O Sindicato – APEOC teria lugar efetivo nessa comissão de adequação do PCCS à lei do piso e fez a sua parte, elaborando proposta sugestiva e já entregue ao governo do Estado através da Secretaria de Educação, do presidente da Assembléia Legislativa e do líder do governo no Poder Legislativo. Portanto, chegou às mãos do governador Cid Gomes. Infelizmente, o Sindicato – APEOC ainda não recebeu resposta de sim ou de não do governador.

O silêncio do governador Cid Gomes preocupa os educadores cearenses da Educação Básica, e, sem dúvida esse silêncio é proposital também prejudica a educação, no aprendizado do aluno em sala de aula.

Não há necessidade de ser doutor mestrado em psicologia nem muito menos em sociologia, para entender que o professor sem estímulo profissional é prejudicial ao ensino. Então por que o governador não respeita um simples compromisso assumido com os professores? O seu silêncio amedontra muito mais do que um “não com justificativa” Se o governador tem razões técnicas e de gestão, que o impede de atender os trabalhadores, então por que não fala de coração aberto com os professores?

O Sindicato – APEOC não desistirá de cobrar nem vai silenciar até que o governador Cid Gomes venha a público explicar o porquê de ter prometido ou o porquê do ter desistido do compromisso assumido em 2009, durante o último período de greve da categoria.

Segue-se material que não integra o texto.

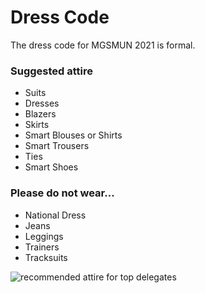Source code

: # Dress Code

The dress code for MGSMUN 2021 is formal.

### Suggested attire
- Suits
- Dresses
- Blazers
- Skirts
- Smart Blouses or Shirts
- Smart Trousers
- Ties
- Smart Shoes

### Please do not wear...
- National Dress
- Jeans
- Leggings
- Trainers
- Tracksuits

![recommended attire for top delegates](https://images.halloweencostumes.co.uk/products/22233/1-1/adult-deluxe-frog-costume.jpg)
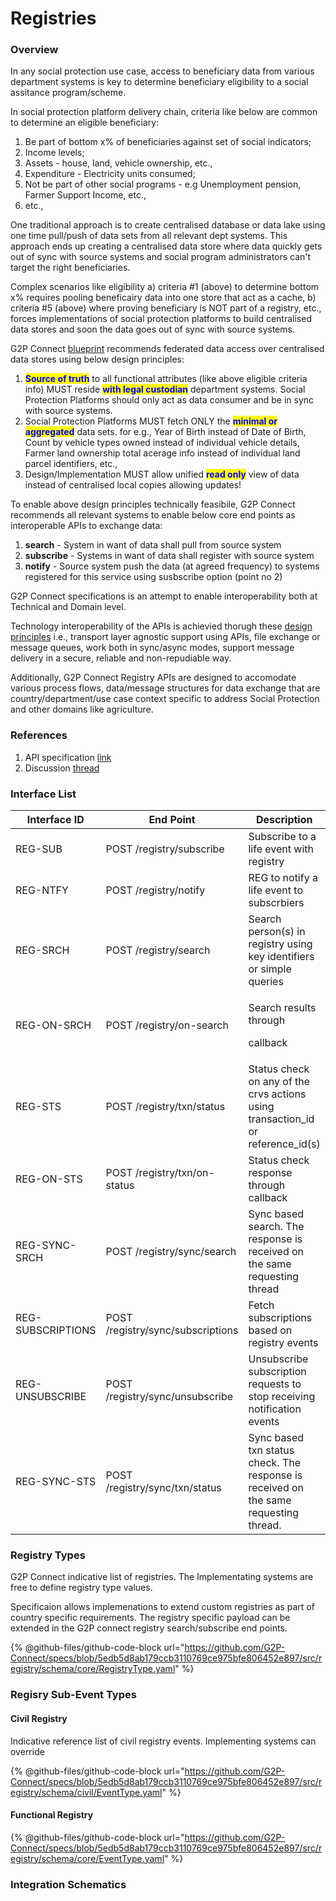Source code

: # Registries

### Overview

In any social protection use case, access to beneficiary data from various department systems is key to determine beneficiary eligibility to a social assitance program/scheme.&#x20;

In social protection platform delivery chain, criteria like below are common to determine an eligible beneficiary:

1. Be part of bottom x% of beneficiaries against set of social indicators;
2. Income levels;
3. Assets - house, land, vehicle ownership, etc.,&#x20;
4. Expenditure - Electricity units consumed;
5. Not be part of other social programs - e.g Unemployment pension, Farmer Support Income, etc.,
6. etc.,

One traditional approach is to create centralised database or data lake using one time pull/push of data sets from all relevant dept systems. This approach ends up creating a centralised data store where data quickly gets out of sync with source systems and social program administrators can't target the right beneficiaries.

Complex scenarios like eligibility a) criteria #1 (above) to determine bottom x% requires pooling beneficairy data into one store that act as a cache, b) criteria #5 (above) where proving beneficiary is NOT part of a registry, etc., forces implementations of social protection platforms to build centralised data stores and soon the data goes out of sync with source systems.

G2P Connect [blueprint](../../g2p-connect/solution-blueprint.md) recommends federated data access over centralised data stores using below design principles:

1. <mark style="color:blue;">**Source of truth**</mark> to all functional attributes (like above eligible criteria info) MUST reside <mark style="color:blue;">**with legal custodian**</mark> department systems. Social Protection Platforms should only act as data consumer and be in sync with source systems.&#x20;
2. Social Protection Platforms MUST fetch ONLY the <mark style="color:blue;">**minimal or aggregated**</mark> data sets. for e.g., Year of Birth instead of Date of Birth, Count by vehicle types owned instead of individual vehicle details, Farmer land ownership total acerage info instead of individual land parcel identifiers, etc.,&#x20;
3. Design/Implementation MUST allow unified <mark style="color:blue;">**read only**</mark> view of data instead of centralised  local copies allowing updates!

To enable above design principles technically feasibile, G2P Connect recommends all relevant systems to enable below core end points as interoperable APIs to exchange data:

1. **search** - System in want of data shall pull from source system
2. **subscribe** - Systems in want of data shall register with source system&#x20;
3. **notify** - Source system push the data (at agreed frequency) to systems registered for this service using susbscribe option (point no 2)

G2P Connect specifications is an attempt to enable interoperability both at Technical and Domain level.

Technology interoperability of the APIs is achievied thorugh these [design principles](broken-reference) i.e., transport layer agnostic support using APIs, file exchange or message queues, work both in sync/async modes, support message delivery in a secure, reliable and non-repudiable way.

Additionally, G2P Connect Registry APIs are designed to accomodate various process flows, data/message structures for data exchange that are country/department/use case context specific to address Social Protection and other domains like agriculture.

### References

1. API specification [link](https://g2p-connect.github.io/specs/release/html/registry\_core\_api\_v1.0.0.html)
2. Discussion [thread](https://github.com/G2P-Connect/.github/discussions)

### Interface List

| Interface ID      | End Point                         | Description                                                                          |
| ----------------- | --------------------------------- | ------------------------------------------------------------------------------------ |
| REG-SUB           | POST /registry/subscribe          | Subscribe to a life event with registry                                              |
| REG-NTFY          | POST /registry/notify             | REG to notify a life event to subscrbiers                                            |
| REG-SRCH          | POST /registry/search             | Search person(s) in registry using key identifiers or simple queries                 |
| REG-ON-SRCH       | POST /registry/on-search          | <p>Search results through </p><p>callback</p>                                        |
| REG-STS           | POST /registry/txn/status         | Status check on any of the crvs actions using transaction\_id or reference\_id(s)    |
| REG-ON-STS        | POST /registry/txn/on-status      | Status check response through callback                                               |
| REG-SYNC-SRCH     | POST /registry/sync/search        | Sync based search. The response is received on the same requesting thread            |
| REG-SUBSCRIPTIONS | POST /registry/sync/subscriptions | Fetch subscriptions based on registry events                                         |
| REG-UNSUBSCRIBE   | POST /registry/sync/unsubscribe   | Unsubscribe subscription requests to stop receiving notification events              |
| REG-SYNC-STS      | POST /registry/sync/txn/status    | Sync based txn status check. The response is received on the same requesting thread. |

### Registry Types

G2P Connect indicative list of registries. The Implementating systems are free to define registry type values.&#x20;

Specificaion allows implemenations to extend custom registries as part of country specific requirements. The registry specific payload can be extended in the G2P connect registry search/subscribe end points.



{% @github-files/github-code-block url="https://github.com/G2P-Connect/specs/blob/5edb5d8ab179ccb3110769ce975bfe806452e897/src/registry/schema/core/RegistryType.yaml" %}

### Regisry Sub-Event Types

#### Civil Registry

Indicative reference list of civil registry events. Implementing systems can override&#x20;

{% @github-files/github-code-block url="https://github.com/G2P-Connect/specs/blob/5edb5d8ab179ccb3110769ce975bfe806452e897/src/registry/schema/civil/EventType.yaml" %}

#### Functional Registry

{% @github-files/github-code-block url="https://github.com/G2P-Connect/specs/blob/5edb5d8ab179ccb3110769ce975bfe806452e897/src/registry/schema/core/EventType.yaml" %}

### Integration Schematics


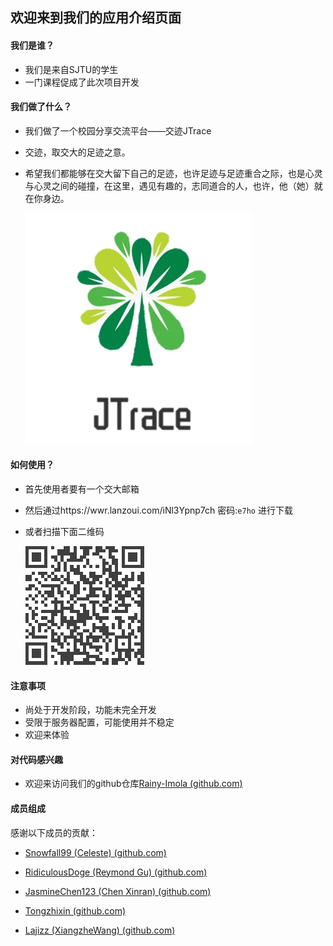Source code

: ## 欢迎来到我们的应用介绍页面

#### 我们是谁？

* 我们是来自SJTU的学生
* 一门课程促成了此次项目开发

#### 我们做了什么？

* 我们做了一个校园分享交流平台——交迹JTrace

* 交迹，取交大的足迹之意。

* 希望我们都能够在交大留下自己的足迹，也许足迹与足迹重合之际，也是心灵与心灵之间的碰撞，在这里，遇见有趣的，志同道合的人，也许，他（她）就在你身边。

  ![logo](./picture/logo.png)

#### 如何使用？

* 首先使用者要有一个交大邮箱
* 然后通过https://wwr.lanzoui.com/iNl3Ypnp7ch 密码:`e7ho` 进行下载
* 或者扫描下面二维码

  ![logo](./picture/download.png)

#### 注意事项

* 尚处于开发阶段，功能未完全开发
* 受限于服务器配置，可能使用并不稳定
* 欢迎来体验

#### 对代码感兴趣

* 欢迎来访问我们的github仓库[Rainy-Imola (github.com)](https://github.com/Rainy-Imola)

#### 成员组成

感谢以下成员的贡献：

* [Snowfall99 (Celeste) (github.com)](https://github.com/Snowfall99)

* [RidiculousDoge (Reymond Gu) (github.com)](https://github.com/RidiculousDoge)

* [JasmineChen123 (Chen Xinran) (github.com)](https://github.com/JasmineChen123)
* [Tongzhixin (github.com)](https://github.com/Tongzhixin)
* [Lajizz (XiangzheWang) (github.com)](https://github.com/Lajizz)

O piso nacional de salário da Educação Básica, sem adequação do PCCS, é lei morta, sem eficácia que possa gerar aquilo que o professor deseja e necessita na escola e na melhoria do ensino na rede pública: educação de qualidade.

Governador Cid Gomes, sem investimento na educação e no educando não temos nem teremos um ensino eficiente nem educação de qualidade.

Editorial do Sindicato – APEOC.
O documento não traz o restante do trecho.